• antiphospholipid ;
  • B-1 B cell ;
  • biomarker ;
  • IgM ;
  • monitoring ;
  • treatment ;
  • tuberculosis


Background and Aims

The clinical management of tuberculosis (TB) could be greatly improved by an affordable biomarker test to monitor treatment response. Here, we examined changes in immunoglobulin M (IgM) antibody response to lipids as a potential biomarker for monitoring TB treatment in an experimental mouse model.


We performed enzyme-linked immunosorbent assay to investigate changes in IgM antibody response against cardiolipin (CL), phosphatidylcholine (PTC), phosphatidylethanolamine (PE), phosphatidylinositol (PI) and sphingolipid (SL) in BALB/c mice that were treated after being infected with Mycobacterium tuberculosis for 4 weeks (acute infection) and 20 weeks (chronic infection).
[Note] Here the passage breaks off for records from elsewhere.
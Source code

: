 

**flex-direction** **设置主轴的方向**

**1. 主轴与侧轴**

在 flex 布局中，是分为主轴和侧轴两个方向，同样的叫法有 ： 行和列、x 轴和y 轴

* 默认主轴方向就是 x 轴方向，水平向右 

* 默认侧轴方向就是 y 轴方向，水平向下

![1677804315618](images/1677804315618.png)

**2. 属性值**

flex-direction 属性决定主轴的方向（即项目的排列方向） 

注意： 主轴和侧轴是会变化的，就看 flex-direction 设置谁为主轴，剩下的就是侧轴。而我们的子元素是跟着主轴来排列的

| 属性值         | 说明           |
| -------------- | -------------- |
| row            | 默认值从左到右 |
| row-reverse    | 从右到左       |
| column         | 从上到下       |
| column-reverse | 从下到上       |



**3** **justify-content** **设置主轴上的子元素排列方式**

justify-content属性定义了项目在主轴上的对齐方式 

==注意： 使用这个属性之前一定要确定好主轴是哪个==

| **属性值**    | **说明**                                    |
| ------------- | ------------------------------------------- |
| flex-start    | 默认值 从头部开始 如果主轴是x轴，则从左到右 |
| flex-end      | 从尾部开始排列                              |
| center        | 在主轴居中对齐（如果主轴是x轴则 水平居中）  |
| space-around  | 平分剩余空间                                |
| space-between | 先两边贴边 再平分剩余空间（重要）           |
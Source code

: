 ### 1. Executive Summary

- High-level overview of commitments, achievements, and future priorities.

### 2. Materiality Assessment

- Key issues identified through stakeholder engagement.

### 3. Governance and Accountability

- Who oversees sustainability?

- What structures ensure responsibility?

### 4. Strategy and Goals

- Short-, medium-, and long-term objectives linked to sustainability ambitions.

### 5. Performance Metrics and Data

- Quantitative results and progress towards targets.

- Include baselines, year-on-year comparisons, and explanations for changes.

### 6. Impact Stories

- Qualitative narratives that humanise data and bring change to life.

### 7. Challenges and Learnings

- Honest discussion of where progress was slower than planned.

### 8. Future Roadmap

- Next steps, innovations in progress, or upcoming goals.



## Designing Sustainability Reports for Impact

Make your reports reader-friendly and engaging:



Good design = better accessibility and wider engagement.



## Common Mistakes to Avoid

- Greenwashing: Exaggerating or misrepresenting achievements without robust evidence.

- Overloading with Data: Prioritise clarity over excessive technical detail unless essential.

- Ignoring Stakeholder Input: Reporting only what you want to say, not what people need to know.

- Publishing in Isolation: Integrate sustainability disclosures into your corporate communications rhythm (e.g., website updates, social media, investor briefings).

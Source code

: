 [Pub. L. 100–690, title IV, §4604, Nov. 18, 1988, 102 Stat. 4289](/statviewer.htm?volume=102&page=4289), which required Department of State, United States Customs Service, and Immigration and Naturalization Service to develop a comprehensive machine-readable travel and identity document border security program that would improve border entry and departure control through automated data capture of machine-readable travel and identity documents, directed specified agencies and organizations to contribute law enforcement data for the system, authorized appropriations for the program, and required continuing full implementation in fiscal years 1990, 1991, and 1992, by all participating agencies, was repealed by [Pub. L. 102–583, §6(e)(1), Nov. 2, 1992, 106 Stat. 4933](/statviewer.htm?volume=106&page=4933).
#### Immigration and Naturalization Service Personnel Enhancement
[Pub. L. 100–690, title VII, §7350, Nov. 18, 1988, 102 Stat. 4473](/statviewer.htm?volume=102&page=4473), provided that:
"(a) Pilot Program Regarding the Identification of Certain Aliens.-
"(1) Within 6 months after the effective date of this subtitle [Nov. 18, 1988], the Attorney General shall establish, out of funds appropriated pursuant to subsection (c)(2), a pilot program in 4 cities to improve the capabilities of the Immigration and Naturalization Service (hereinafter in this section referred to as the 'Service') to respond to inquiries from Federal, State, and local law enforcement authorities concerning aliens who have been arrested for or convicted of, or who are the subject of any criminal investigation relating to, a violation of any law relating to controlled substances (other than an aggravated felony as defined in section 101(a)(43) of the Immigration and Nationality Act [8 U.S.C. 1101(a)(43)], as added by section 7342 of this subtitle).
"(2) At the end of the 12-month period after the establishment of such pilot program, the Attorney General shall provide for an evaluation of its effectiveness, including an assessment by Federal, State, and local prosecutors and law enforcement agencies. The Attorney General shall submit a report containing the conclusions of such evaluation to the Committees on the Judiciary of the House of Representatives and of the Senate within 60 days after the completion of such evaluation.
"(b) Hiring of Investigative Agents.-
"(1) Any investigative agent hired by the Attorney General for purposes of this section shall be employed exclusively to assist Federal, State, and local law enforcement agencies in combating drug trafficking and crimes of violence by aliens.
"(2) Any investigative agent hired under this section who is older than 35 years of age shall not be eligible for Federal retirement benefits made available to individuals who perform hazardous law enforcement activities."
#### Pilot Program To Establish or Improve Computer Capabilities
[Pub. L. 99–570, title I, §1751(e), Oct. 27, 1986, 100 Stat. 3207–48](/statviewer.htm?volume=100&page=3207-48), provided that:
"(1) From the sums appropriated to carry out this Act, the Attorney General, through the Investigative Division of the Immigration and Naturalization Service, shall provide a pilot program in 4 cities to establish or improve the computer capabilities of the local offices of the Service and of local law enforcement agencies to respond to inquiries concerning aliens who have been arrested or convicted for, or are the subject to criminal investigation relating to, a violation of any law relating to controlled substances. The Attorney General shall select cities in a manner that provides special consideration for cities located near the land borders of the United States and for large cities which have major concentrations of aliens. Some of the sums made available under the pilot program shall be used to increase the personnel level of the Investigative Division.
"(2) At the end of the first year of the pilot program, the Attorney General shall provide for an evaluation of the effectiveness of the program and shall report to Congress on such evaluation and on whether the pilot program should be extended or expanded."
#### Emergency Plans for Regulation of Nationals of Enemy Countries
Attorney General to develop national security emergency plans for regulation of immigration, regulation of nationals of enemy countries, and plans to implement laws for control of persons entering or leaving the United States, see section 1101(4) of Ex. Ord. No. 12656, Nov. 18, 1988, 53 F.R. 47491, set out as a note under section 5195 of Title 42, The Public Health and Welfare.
Cytokine levels [interleukin (IL)-5, IL-10, interferon-gamma (IFN-γ), monocyte chemoattractant protein-1 (MCP-1)] in lung and spleen homogenates as well as in blood were also compared.


In both acutely and chronically infected mice, lungs were sterilised of M. tuberculosis infection after 8 weeks of treatment. The IgM response to CL, PTC, PE, PI and SL were consistently elevated throughout the course of infection in chronically infected mice compared with acutely infected mice. In acutely infected mice, the IgM antibody response against CL significantly decreased after 8 weeks of treatment, but not against other lipids. In chronically infected mice, the IgM response showed no significant changes against any of the lipids after 8 weeks of treatment. Of the cytokines examined, only MCP-1 levels in lungs decreased significantly after treatment.


These findings demonstrate that antilipid IgM antibody can remain elevated in chronically infected mice, but with treatment, only anti-CL IgM antibody levels decreased together with M. tuberculosis bacterial burden in acutely infected mice. Treatment did not affect antilipid IgM levels in chronically infected mice.